BEGIN

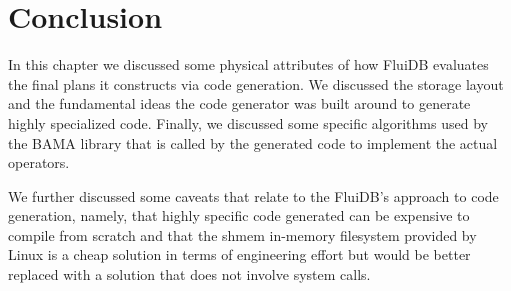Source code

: \section{Conclusion}

In this chapter we discussed some physical attributes of how FluiDB
evaluates the final plans it constructs via code generation. We
discussed the storage layout and the fundamental ideas the code
generator was built around to generate highly specialized
code. Finally, we discussed some specific algorithms used by the BAMA
library that is called by the generated code to implement the actual
operators.

We further discussed some caveats that relate to the FluiDB's
approach to code generation, namely, that highly specific code
generated can be expensive to compile from scratch and that the shmem
in-memory filesystem provided by Linux is a cheap solution in terms of
engineering effort but would be better replaced with a solution that
does not involve system calls.
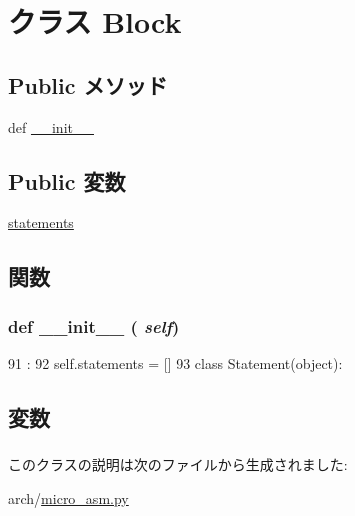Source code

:\hypertarget{classmicro__asm_1_1Block}{
\section{クラス Block}
\label{classmicro__asm_1_1Block}
}
\subsection*{Public メソッド}
\begin{DoxyCompactItemize}
\item 
def \hyperlink{classmicro__asm_1_1Block_ac775ee34451fdfa742b318538164070e}{\_\-\_\-init\_\-\_\-}
\end{DoxyCompactItemize}
\subsection*{Public 変数}
\begin{DoxyCompactItemize}
\item 
\hyperlink{classmicro__asm_1_1Block_aa25d5649a404c698dcacaa271a285c92}{statements}
\end{DoxyCompactItemize}


\subsection{関数}
\hypertarget{classmicro__asm_1_1Block_ac775ee34451fdfa742b318538164070e}{
\subsubsection[{\_\-\_\-init\_\-\_\-}]{\setlength{\rightskip}{0pt plus 5cm}def \_\-\_\-init\_\-\_\- ( {\em self})}}
\label{classmicro__asm_1_1Block_ac775ee34451fdfa742b318538164070e}



\begin{DoxyCode}
91                       :
92         self.statements = []
93 
class Statement(object):
\end{DoxyCode}


\subsection{変数}
\hypertarget{classmicro__asm_1_1Block_aa25d5649a404c698dcacaa271a285c92}{
\subsubsection[{statements}]{}}
\label{classmicro__asm_1_1Block_aa25d5649a404c698dcacaa271a285c92}


このクラスの説明は次のファイルから生成されました:\begin{DoxyCompactItemize}
\item 
arch/\hyperlink{micro__asm_8py}{micro\_\-asm.py}\end{DoxyCompactItemize}
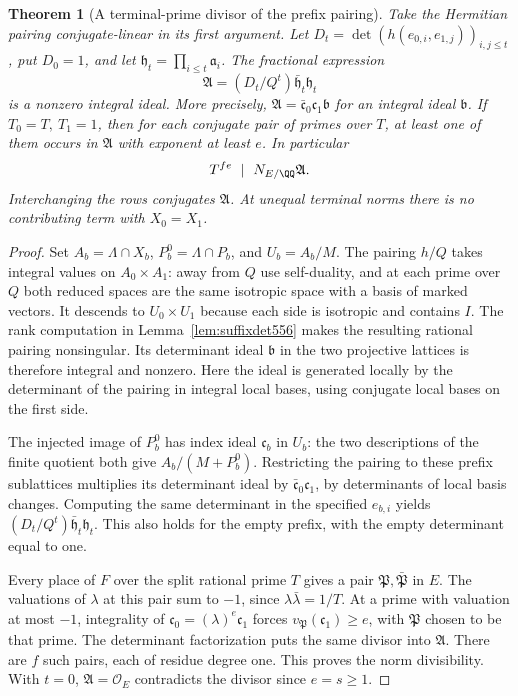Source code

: \documentclass[a4paper,11pt]{article}
\newtheorem{theorem}[proposition]{Theorem}
\theoremstyle{definition}
\theoremstyle{remark}
\numberwithin{equation}{section}
\begin{document}
\begin{theorem}[A terminal-prime divisor of the prefix pairing]
\leavevmode\label{thm:terminaldivisor556}
Take the Hermitian pairing conjugate-linear in its first argument.
Let \(D_t=\det(h(e_{0,i},e_{1,j}))_{i,j\le t}\), put \(D_0=1\),
and let \(\mathfrak h_t=\prod_{i\le t}\mathfrak a_i\).
The fractional expression
\[
       \mathfrak A=(D_t/Q^t)\bar{\mathfrak h}_t\mathfrak h_t
\]
is a nonzero integral ideal. More precisely,
\(\mathfrak A=\bar{\mathfrak c}_0\mathfrak c_1\mathfrak b\)
for an integral ideal \(\mathfrak b\).
If \(T_0=T,\ T_1=1\), then for each conjugate pair of primes
over \(T\), at least one of them occurs in \(\mathfrak A\) with
exponent at least \(e\). In particular
\[
               T^{fe}\ \mid\ N_{E/\QQ}\mathfrak A .
\]
Interchanging the rows conjugates \(\mathfrak A\). At unequal
terminal norms there is no contributing term with \(X_0=X_1\).
\end{theorem}
\begin{proof}
Set \(A_b=\Lambda\cap X_b\), \(P_b^0=\Lambda\cap P_b\), and
\(U_b=A_b/M\). The pairing \(h/Q\) takes integral values on
\(A_0\times A_1\): away from \(Q\) use self-duality, and at
each prime over \(Q\) both reduced spaces are the same
isotropic space with a basis of marked vectors. It descends
to \(U_0\times U_1\) because each side is isotropic and
contains \(I\). The rank computation in
Lemma~\ref{lem:suffixdet556} makes the resulting rational
pairing nonsingular. Its determinant ideal \(\mathfrak b\)
in the two projective lattices is therefore integral and
nonzero. Here the ideal is generated locally by the determinant
of the pairing in integral local bases, using conjugate local
bases on the first side.

The injected image of \(P_b^0\) has index ideal
\(\mathfrak c_b\) in \(U_b\): the two descriptions of the
finite quotient both give \(A_b/(M+P_b^0)\). Restricting the
pairing to these prefix sublattices multiplies its determinant
ideal by \(\bar{\mathfrak c}_0\mathfrak c_1\), by determinants
of local basis changes. Computing the same determinant in the
specified \(e_{b,i}\) yields
\((D_t/Q^t)\bar{\mathfrak h}_t\mathfrak h_t\).
This also holds for the empty prefix, with the empty
determinant equal to one.

Every place of \(F\) over the split rational prime \(T\)
gives a pair \(\mathfrak P,\bar{\mathfrak P}\) in \(E\).
The valuations of \(\lambda\) at this pair sum to \(-1\),
since \(\lambda\bar\lambda=1/T\). At a prime with valuation
at most \(-1\), integrality of
\(\mathfrak c_0=(\lambda)^e\mathfrak c_1\) forces
\(v_{\mathfrak P}(\mathfrak c_1)\ge e\), with \(\mathfrak P\)
chosen to be that prime. The determinant factorization puts
the same divisor into \(\mathfrak A\). There are \(f\) such
pairs, each of residue degree one. This proves the norm
divisibility. With \(t=0\), \(\mathfrak A=\mathcal O_E\)
contradicts the divisor since \(e=s\ge1\).
\end{proof}
\end{document}
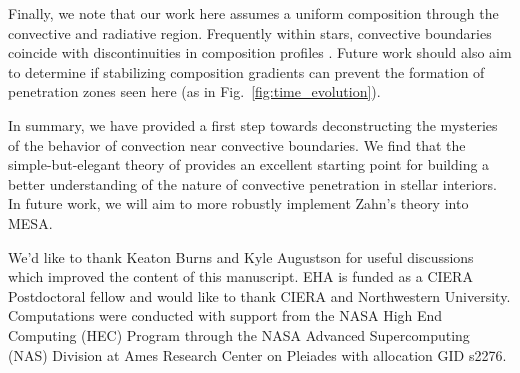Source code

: \documentclass{aastex631}
\begin{document}
Finally, we note that our work here assumes a uniform composition through the convective and radiative region.
Frequently within stars, convective boundaries coincide with discontinuities in composition profiles \citep{salaris_cassisi_2017}.
Future work should also aim to determine if stabilizing composition gradients can prevent the formation of penetration zones seen here (as in Fig.~\ref{fig:time_evolution}).

In summary, we have provided a first step towards deconstructing the mysteries of the behavior of convection near convective boundaries.
We find that the simple-but-elegant theory of \citet{zahn1991} provides an excellent starting point for building a better understanding of the nature of convective penetration in stellar interiors.
In future work, we will aim to more robustly implement Zahn's theory into MESA.





\begin{acknowledgments}
We'd like to thank Keaton Burns and Kyle Augustson for useful discussions which improved the content of this manuscript.
EHA is funded as a CIERA Postdoctoral fellow and would like to thank CIERA and Northwestern University. 
Computations were conducted with support from the NASA High End Computing (HEC) Program through the NASA Advanced Supercomputing (NAS) Division at Ames Research Center on Pleiades with allocation GID s2276.
\end{acknowledgments}


\appendix
\end{document}

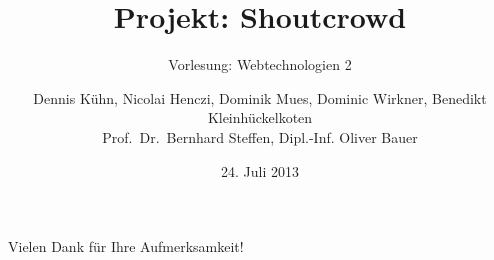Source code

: \documentclass[xcolor={usenames,dvipsnames}, compress, 10pt]{beamer}
\begin{document}
\title[Projekt: Shoutcrowd]{Projekt: Shoutcrowd}
\subtitle[W2]{Vorlesung: Webtechnologien 2}
\date{24. Juli 2013}
\author[Kühn, Henczi, Mues, Wirkner, Kleinhückelkoten]{Dennis Kühn, Nicolai Henczi, Dominik Mues, Dominic Wirkner, Benedikt Kleinhückelkoten\\ {\scriptsize Prof.\ Dr.\ Bernhard Steffen, Dipl.-Inf. Oliver Bauer}} 

\nocite{*}

\frame{\titlepage}

\begin{frame}
\tableofcontents
\end{frame}			



\section*{}
\begin{frame}{Vielen Dank f\"ur Ihre Aufmerksamkeit!}
\end{frame}
\end{document}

END

PROBLEM DETAILS: Restate each entry exactly, omitting pictures.

ANSWER SPACE:
Source code

: \section{Conclusion}

In this chapter we discussed some physical attributes of how FluiDB
evaluates the final plans it constructs via code generation. We
discussed the storage layout and the fundamental ideas the code
generator was built around to generate highly specialized
code. Finally, we discussed some specific algorithms used by the BAMA
library that is called by the generated code to implement the actual
operators.

We further discussed some caveats that relate to the FluiDB's
approach to code generation, namely, that highly specific code
generated can be expensive to compile from scratch and that the shmem
in-memory filesystem provided by Linux is a cheap solution in terms of
engineering effort but would be better replaced with a solution that
does not involve system calls.
Source code

:\hypertarget{classmicro__asm_1_1Block}{
\section{クラス Block}
\label{classmicro__asm_1_1Block}
}
\subsection*{Public メソッド}
\begin{DoxyCompactItemize}
\item 
def \hyperlink{classmicro__asm_1_1Block_ac775ee34451fdfa742b318538164070e}{\_\-\_\-init\_\-\_\-}
\end{DoxyCompactItemize}
\subsection*{Public 変数}
\begin{DoxyCompactItemize}
\item 
\hyperlink{classmicro__asm_1_1Block_aa25d5649a404c698dcacaa271a285c92}{statements}
\end{DoxyCompactItemize}


\subsection{関数}
\hypertarget{classmicro__asm_1_1Block_ac775ee34451fdfa742b318538164070e}{
\subsubsection[{\_\-\_\-init\_\-\_\-}]{\setlength{\rightskip}{0pt plus 5cm}def \_\-\_\-init\_\-\_\- ( {\em self})}}
\label{classmicro__asm_1_1Block_ac775ee34451fdfa742b318538164070e}



\begin{DoxyCode}
91                       :
92         self.statements = []
93 
class Statement(object):
\end{DoxyCode}


\subsection{変数}
\hypertarget{classmicro__asm_1_1Block_aa25d5649a404c698dcacaa271a285c92}{
\subsubsection[{statements}]{}}
\label{classmicro__asm_1_1Block_aa25d5649a404c698dcacaa271a285c92}


このクラスの説明は次のファイルから生成されました:\begin{DoxyCompactItemize}
\item 
arch/\hyperlink{micro__asm_8py}{micro\_\-asm.py}\end{DoxyCompactItemize}
Source code

: \documentclass[a4paper,11pt]{article}
\newtheorem{theorem}[proposition]{Theorem}
\theoremstyle{definition}
\theoremstyle{remark}
\numberwithin{equation}{section}
\begin{document}
\begin{theorem}[A terminal-prime divisor of the prefix pairing]
\leavevmode\label{thm:terminaldivisor556}
Take the Hermitian pairing conjugate-linear in its first argument.
Let \(D_t=\det(h(e_{0,i},e_{1,j}))_{i,j\le t}\), put \(D_0=1\),
and let \(\mathfrak h_t=\prod_{i\le t}\mathfrak a_i\).
The fractional expression
\[
       \mathfrak A=(D_t/Q^t)\bar{\mathfrak h}_t\mathfrak h_t
\]
is a nonzero integral ideal. More precisely,
\(\mathfrak A=\bar{\mathfrak c}_0\mathfrak c_1\mathfrak b\)
for an integral ideal \(\mathfrak b\).
If \(T_0=T,\ T_1=1\), then for each conjugate pair of primes
over \(T\), at least one of them occurs in \(\mathfrak A\) with
exponent at least \(e\). In particular
\[
               T^{fe}\ \mid\ N_{E/\QQ}\mathfrak A .
\]
Interchanging the rows conjugates \(\mathfrak A\). At unequal
terminal norms there is no contributing term with \(X_0=X_1\).
\end{theorem}
\begin{proof}
Set \(A_b=\Lambda\cap X_b\), \(P_b^0=\Lambda\cap P_b\), and
\(U_b=A_b/M\). The pairing \(h/Q\) takes integral values on
\(A_0\times A_1\): away from \(Q\) use self-duality, and at
each prime over \(Q\) both reduced spaces are the same
isotropic space with a basis of marked vectors. It descends
to \(U_0\times U_1\) because each side is isotropic and
contains \(I\). The rank computation in
Lemma~\ref{lem:suffixdet556} makes the resulting rational
pairing nonsingular. Its determinant ideal \(\mathfrak b\)
in the two projective lattices is therefore integral and
nonzero. Here the ideal is generated locally by the determinant
of the pairing in integral local bases, using conjugate local
bases on the first side.

The injected image of \(P_b^0\) has index ideal
\(\mathfrak c_b\) in \(U_b\): the two descriptions of the
finite quotient both give \(A_b/(M+P_b^0)\). Restricting the
pairing to these prefix sublattices multiplies its determinant
ideal by \(\bar{\mathfrak c}_0\mathfrak c_1\), by determinants
of local basis changes. Computing the same determinant in the
specified \(e_{b,i}\) yields
\((D_t/Q^t)\bar{\mathfrak h}_t\mathfrak h_t\).
This also holds for the empty prefix, with the empty
determinant equal to one.

Every place of \(F\) over the split rational prime \(T\)
gives a pair \(\mathfrak P,\bar{\mathfrak P}\) in \(E\).
The valuations of \(\lambda\) at this pair sum to \(-1\),
since \(\lambda\bar\lambda=1/T\). At a prime with valuation
at most \(-1\), integrality of
\(\mathfrak c_0=(\lambda)^e\mathfrak c_1\) forces
\(v_{\mathfrak P}(\mathfrak c_1)\ge e\), with \(\mathfrak P\)
chosen to be that prime. The determinant factorization puts
the same divisor into \(\mathfrak A\). There are \(f\) such
pairs, each of residue degree one. This proves the norm
divisibility. With \(t=0\), \(\mathfrak A=\mathcal O_E\)
contradicts the divisor since \(e=s\ge1\).
\end{proof}
\end{document}
Source code

: \documentclass{aastex631}
\begin{document}
Finally, we note that our work here assumes a uniform composition through the convective and radiative region.
Frequently within stars, convective boundaries coincide with discontinuities in composition profiles \citep{salaris_cassisi_2017}.
Future work should also aim to determine if stabilizing composition gradients can prevent the formation of penetration zones seen here (as in Fig.~\ref{fig:time_evolution}).

In summary, we have provided a first step towards deconstructing the mysteries of the behavior of convection near convective boundaries.
We find that the simple-but-elegant theory of \citet{zahn1991} provides an excellent starting point for building a better understanding of the nature of convective penetration in stellar interiors.
In future work, we will aim to more robustly implement Zahn's theory into MESA.





\begin{acknowledgments}
We'd like to thank Keaton Burns and Kyle Augustson for useful discussions which improved the content of this manuscript.
EHA is funded as a CIERA Postdoctoral fellow and would like to thank CIERA and Northwestern University. 
Computations were conducted with support from the NASA High End Computing (HEC) Program through the NASA Advanced Supercomputing (NAS) Division at Ames Research Center on Pleiades with allocation GID s2276.
\end{acknowledgments}


\appendix
\end{document}

Source code

: \documentclass[xcolor={usenames,dvipsnames}, compress, 10pt]{beamer}
\begin{document}
\title[Projekt: Shoutcrowd]{Projekt: Shoutcrowd}
\subtitle[W2]{Vorlesung: Webtechnologien 2}
\date{24. Juli 2013}
\author[Kühn, Henczi, Mues, Wirkner, Kleinhückelkoten]{Dennis Kühn, Nicolai Henczi, Dominik Mues, Dominic Wirkner, Benedikt Kleinhückelkoten\\ {\scriptsize Prof.\ Dr.\ Bernhard Steffen, Dipl.-Inf. Oliver Bauer}} 

\nocite{*}

\frame{\titlepage}

\begin{frame}
\tableofcontents
\end{frame}			



\section*{}
\begin{frame}{Vielen Dank f\"ur Ihre Aufmerksamkeit!}
\end{frame}
\end{document}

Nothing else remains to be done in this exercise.